▶ [Action item]:
From start to finish, set down the entries below exactly, leaving out the pictures.

━━ Records supplied ━━

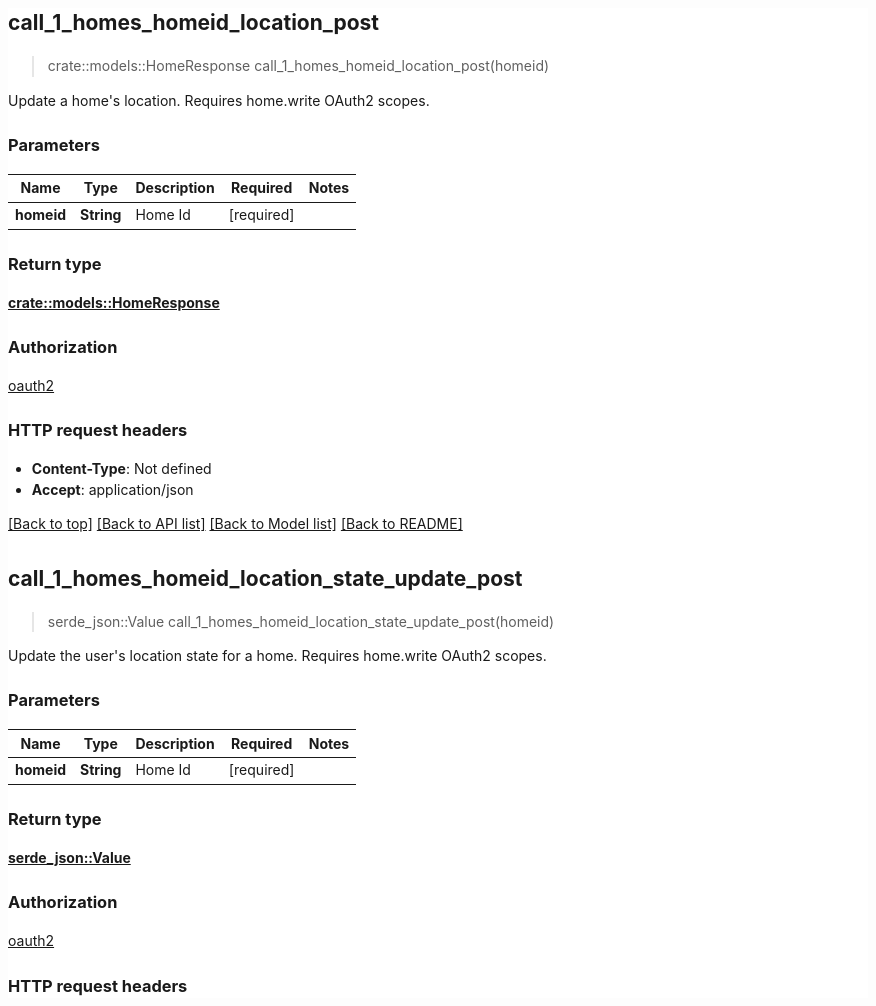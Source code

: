 
## call_1_homes_homeid_location_post

> crate::models::HomeResponse call_1_homes_homeid_location_post(homeid)


Update a home's location. Requires home.write OAuth2 scopes.

### Parameters


Name | Type | Description  | Required | Notes
------------- | ------------- | ------------- | ------------- | -------------
**homeid** | **String** | Home Id | [required] |

### Return type

[**crate::models::HomeResponse**](HomeResponse.md)

### Authorization

[oauth2](../README.md#oauth2)

### HTTP request headers

- **Content-Type**: Not defined
- **Accept**: application/json

[[Back to top]](#) [[Back to API list]](../README.md#documentation-for-api-endpoints) [[Back to Model list]](../README.md#documentation-for-models) [[Back to README]](../README.md)


## call_1_homes_homeid_location_state_update_post

> serde_json::Value call_1_homes_homeid_location_state_update_post(homeid)


Update the user's location state for a home. Requires home.write OAuth2 scopes.

### Parameters


Name | Type | Description  | Required | Notes
------------- | ------------- | ------------- | ------------- | -------------
**homeid** | **String** | Home Id | [required] |

### Return type

[**serde_json::Value**](serde_json::Value.md)

### Authorization

[oauth2](../README.md#oauth2)

### HTTP request headers
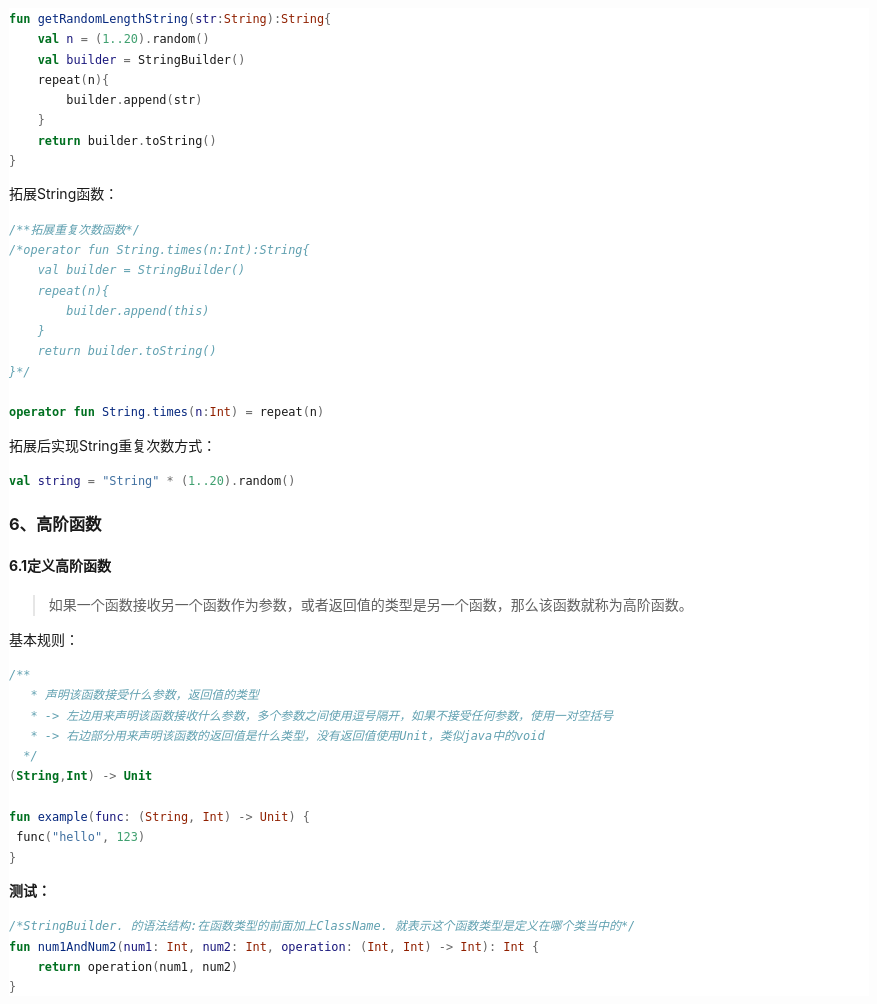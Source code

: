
 ```kotlin
fun getRandomLengthString(str:String):String{
    val n = (1..20).random()
    val builder = StringBuilder()
    repeat(n){
        builder.append(str)
    }
    return builder.toString()
}
```

拓展String函数：

```kotlin
/**拓展重复次数函数*/
/*operator fun String.times(n:Int):String{
    val builder = StringBuilder()
    repeat(n){
        builder.append(this)
    }
    return builder.toString()
}*/

operator fun String.times(n:Int) = repeat(n)
```

拓展后实现String重复次数方式：

```kotlin
val string = "String" * (1..20).random()
```

### 6、高阶函数

#### 6.1定义高阶函数

> 如果一个函数接收另一个函数作为参数，或者返回值的类型是另一个函数，那么该函数就称为高阶函数。

基本规则：

```kotlin
/**
   * 声明该函数接受什么参数，返回值的类型
   * -> 左边用来声明该函数接收什么参数，多个参数之间使用逗号隔开，如果不接受任何参数，使用一对空括号
   * -> 右边部分用来声明该函数的返回值是什么类型，没有返回值使用Unit，类似java中的void
  */
(String,Int) -> Unit

fun example(func: (String, Int) -> Unit) {
 func("hello", 123)
}
```

**测试：**

```kotlin
/*StringBuilder. 的语法结构:在函数类型的前面加上ClassName. 就表示这个函数类型是定义在哪个类当中的*/
fun num1AndNum2(num1: Int, num2: Int, operation: (Int, Int) -> Int): Int {
    return operation(num1, num2)
}
```
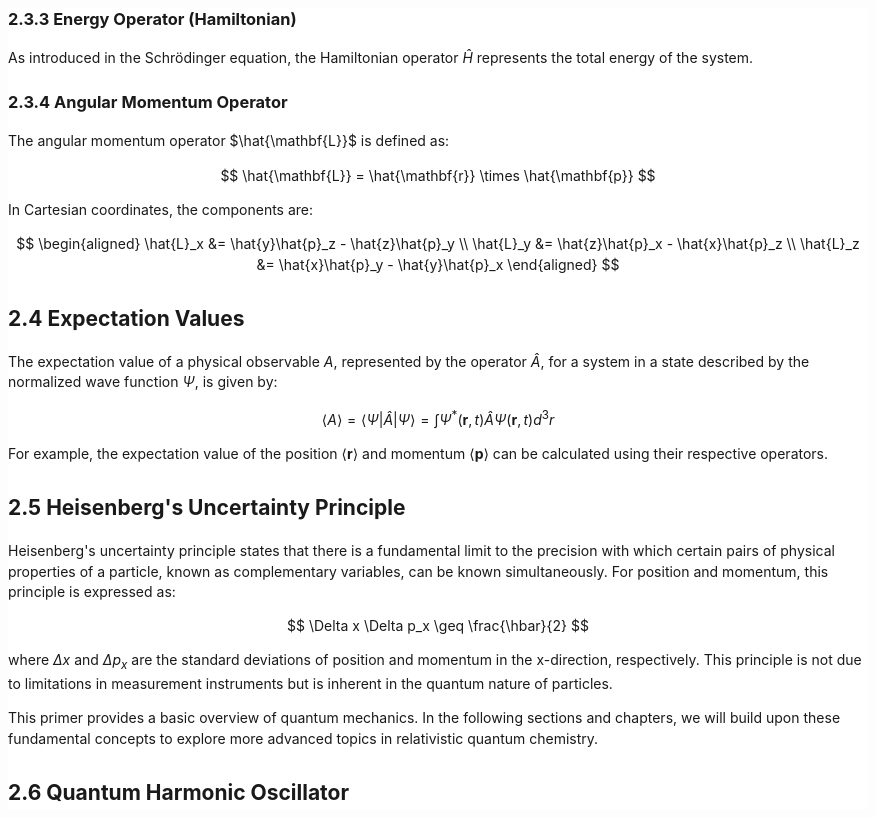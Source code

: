 ### 2.3.3 Energy Operator (Hamiltonian)

As introduced in the Schrödinger equation, the Hamiltonian operator $\hat{H}$ represents the total energy of the system.

### 2.3.4 Angular Momentum Operator

The angular momentum operator $\hat{\mathbf{L}}$ is defined as:

$$
\hat{\mathbf{L}} = \hat{\mathbf{r}} \times \hat{\mathbf{p}}
$$

In Cartesian coordinates, the components are:

$$
\begin{aligned}
\hat{L}_x &= \hat{y}\hat{p}_z - \hat{z}\hat{p}_y \\
\hat{L}_y &= \hat{z}\hat{p}_x - \hat{x}\hat{p}_z \\
\hat{L}_z &= \hat{x}\hat{p}_y - \hat{y}\hat{p}_x
\end{aligned}
$$

## 2.4 Expectation Values

The expectation value of a physical observable $A$, represented by the operator $\hat{A}$, for a system in a state described by the normalized wave function $\Psi$, is given by:

$$
\langle A \rangle = \langle \Psi | \hat{A} | \Psi \rangle = \int \Psi^*(\mathbf{r}, t) \hat{A} \Psi(\mathbf{r}, t) d^3r
$$

For example, the expectation value of the position $\langle \mathbf{r} \rangle$ and momentum $\langle \mathbf{p} \rangle$ can be calculated using their respective operators.

## 2.5 Heisenberg's Uncertainty Principle

Heisenberg's uncertainty principle states that there is a fundamental limit to the precision with which certain pairs of physical properties of a particle, known as complementary variables, can be known simultaneously. For position and momentum, this principle is expressed as:

$$
\Delta x \Delta p_x \geq \frac{\hbar}{2}
$$

where $\Delta x$ and $\Delta p_x$ are the standard deviations of position and momentum in the x-direction, respectively. This principle is not due to limitations in measurement instruments but is inherent in the quantum nature of particles.

This primer provides a basic overview of quantum mechanics. In the following sections and chapters, we will build upon these fundamental concepts to explore more advanced topics in relativistic quantum chemistry.

## 2.6 Quantum Harmonic Oscillator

━━━

▶ [Answer to this task]:
Source code

: 
## call_1_homes_homeid_location_post

> crate::models::HomeResponse call_1_homes_homeid_location_post(homeid)


Update a home's location. Requires home.write OAuth2 scopes.

### Parameters


Name | Type | Description  | Required | Notes
------------- | ------------- | ------------- | ------------- | -------------
**homeid** | **String** | Home Id | [required] |

### Return type

[**crate::models::HomeResponse**](HomeResponse.md)

### Authorization

[oauth2](../README.md#oauth2)

### HTTP request headers

- **Content-Type**: Not defined
- **Accept**: application/json

[[Back to top]](#) [[Back to API list]](../README.md#documentation-for-api-endpoints) [[Back to Model list]](../README.md#documentation-for-models) [[Back to README]](../README.md)


## call_1_homes_homeid_location_state_update_post

> serde_json::Value call_1_homes_homeid_location_state_update_post(homeid)


Update the user's location state for a home. Requires home.write OAuth2 scopes.

### Parameters


Name | Type | Description  | Required | Notes
------------- | ------------- | ------------- | ------------- | -------------
**homeid** | **String** | Home Id | [required] |

### Return type

[**serde_json::Value**](serde_json::Value.md)

### Authorization

[oauth2](../README.md#oauth2)

### HTTP request headers
Source code

:
 ```kotlin
fun getRandomLengthString(str:String):String{
    val n = (1..20).random()
    val builder = StringBuilder()
    repeat(n){
        builder.append(str)
    }
    return builder.toString()
}
```

拓展String函数：

```kotlin
/**拓展重复次数函数*/
/*operator fun String.times(n:Int):String{
    val builder = StringBuilder()
    repeat(n){
        builder.append(this)
    }
    return builder.toString()
}*/

operator fun String.times(n:Int) = repeat(n)
```

拓展后实现String重复次数方式：

```kotlin
val string = "String" * (1..20).random()
```

### 6、高阶函数

#### 6.1定义高阶函数

> 如果一个函数接收另一个函数作为参数，或者返回值的类型是另一个函数，那么该函数就称为高阶函数。

基本规则：

```kotlin
/**
   * 声明该函数接受什么参数，返回值的类型
   * -> 左边用来声明该函数接收什么参数，多个参数之间使用逗号隔开，如果不接受任何参数，使用一对空括号
   * -> 右边部分用来声明该函数的返回值是什么类型，没有返回值使用Unit，类似java中的void
  */
(String,Int) -> Unit

fun example(func: (String, Int) -> Unit) {
 func("hello", 123)
}
```

**测试：**

```kotlin
/*StringBuilder. 的语法结构:在函数类型的前面加上ClassName. 就表示这个函数类型是定义在哪个类当中的*/
fun num1AndNum2(num1: Int, num2: Int, operation: (Int, Int) -> Int): Int {
    return operation(num1, num2)
}
```
Source code

: ### 2.3.3 Energy Operator (Hamiltonian)

As introduced in the Schrödinger equation, the Hamiltonian operator $\hat{H}$ represents the total energy of the system.

### 2.3.4 Angular Momentum Operator

The angular momentum operator $\hat{\mathbf{L}}$ is defined as:

$$
\hat{\mathbf{L}} = \hat{\mathbf{r}} \times \hat{\mathbf{p}}
$$

In Cartesian coordinates, the components are:

$$
\begin{aligned}
\hat{L}_x &= \hat{y}\hat{p}_z - \hat{z}\hat{p}_y \\
\hat{L}_y &= \hat{z}\hat{p}_x - \hat{x}\hat{p}_z \\
\hat{L}_z &= \hat{x}\hat{p}_y - \hat{y}\hat{p}_x
\end{aligned}
$$

## 2.4 Expectation Values

The expectation value of a physical observable $A$, represented by the operator $\hat{A}$, for a system in a state described by the normalized wave function $\Psi$, is given by:

$$
\langle A \rangle = \langle \Psi | \hat{A} | \Psi \rangle = \int \Psi^*(\mathbf{r}, t) \hat{A} \Psi(\mathbf{r}, t) d^3r
$$

For example, the expectation value of the position $\langle \mathbf{r} \rangle$ and momentum $\langle \mathbf{p} \rangle$ can be calculated using their respective operators.

## 2.5 Heisenberg's Uncertainty Principle

Heisenberg's uncertainty principle states that there is a fundamental limit to the precision with which certain pairs of physical properties of a particle, known as complementary variables, can be known simultaneously. For position and momentum, this principle is expressed as:

$$
\Delta x \Delta p_x \geq \frac{\hbar}{2}
$$

where $\Delta x$ and $\Delta p_x$ are the standard deviations of position and momentum in the x-direction, respectively. This principle is not due to limitations in measurement instruments but is inherent in the quantum nature of particles.

This primer provides a basic overview of quantum mechanics. In the following sections and chapters, we will build upon these fundamental concepts to explore more advanced topics in relativistic quantum chemistry.

## 2.6 Quantum Harmonic Oscillator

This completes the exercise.